ASSIGNMENT
Leaving all pictures aside, write out the records below precisely as given.

Source texts of formatted documents:
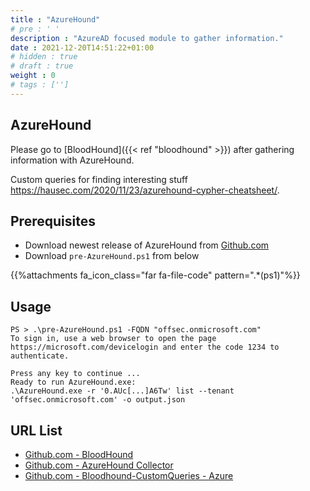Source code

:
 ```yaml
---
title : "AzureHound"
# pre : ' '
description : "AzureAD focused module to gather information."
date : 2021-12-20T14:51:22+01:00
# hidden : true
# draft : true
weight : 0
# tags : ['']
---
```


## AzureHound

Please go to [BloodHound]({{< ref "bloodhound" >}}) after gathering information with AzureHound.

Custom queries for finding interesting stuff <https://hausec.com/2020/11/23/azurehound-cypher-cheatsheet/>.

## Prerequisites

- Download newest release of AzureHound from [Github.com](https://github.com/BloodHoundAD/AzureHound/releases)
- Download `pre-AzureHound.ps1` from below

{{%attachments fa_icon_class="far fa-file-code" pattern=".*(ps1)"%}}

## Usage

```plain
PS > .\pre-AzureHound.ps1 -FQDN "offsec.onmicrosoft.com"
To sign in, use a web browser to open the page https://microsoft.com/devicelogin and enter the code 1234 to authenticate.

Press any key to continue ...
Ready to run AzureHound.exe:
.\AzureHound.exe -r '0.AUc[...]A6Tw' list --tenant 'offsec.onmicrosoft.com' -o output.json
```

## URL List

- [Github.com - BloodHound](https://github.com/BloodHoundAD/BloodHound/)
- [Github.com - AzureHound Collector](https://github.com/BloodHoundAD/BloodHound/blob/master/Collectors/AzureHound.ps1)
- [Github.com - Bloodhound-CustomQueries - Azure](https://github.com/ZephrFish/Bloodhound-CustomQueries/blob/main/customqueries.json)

RESULT OF THIS EXERCISE
Source code

:
 ```yaml
---
title : "AzureHound"
# pre : ' '
description : "AzureAD focused module to gather information."
date : 2021-12-20T14:51:22+01:00
# hidden : true
# draft : true
weight : 0
# tags : ['']
---
```


## AzureHound

Please go to [BloodHound]({{< ref "bloodhound" >}}) after gathering information with AzureHound.

Custom queries for finding interesting stuff <https://hausec.com/2020/11/23/azurehound-cypher-cheatsheet/>.

## Prerequisites

- Download newest release of AzureHound from [Github.com](https://github.com/BloodHoundAD/AzureHound/releases)
- Download `pre-AzureHound.ps1` from below

{{%attachments fa_icon_class="far fa-file-code" pattern=".*(ps1)"%}}

## Usage

```plain
PS > .\pre-AzureHound.ps1 -FQDN "offsec.onmicrosoft.com"
To sign in, use a web browser to open the page https://microsoft.com/devicelogin and enter the code 1234 to authenticate.

Press any key to continue ...
Ready to run AzureHound.exe:
.\AzureHound.exe -r '0.AUc[...]A6Tw' list --tenant 'offsec.onmicrosoft.com' -o output.json
```

## URL List

- [Github.com - BloodHound](https://github.com/BloodHoundAD/BloodHound/)
- [Github.com - AzureHound Collector](https://github.com/BloodHoundAD/BloodHound/blob/master/Collectors/AzureHound.ps1)
- [Github.com - Bloodhound-CustomQueries - Azure](https://github.com/ZephrFish/Bloodhound-CustomQueries/blob/main/customqueries.json)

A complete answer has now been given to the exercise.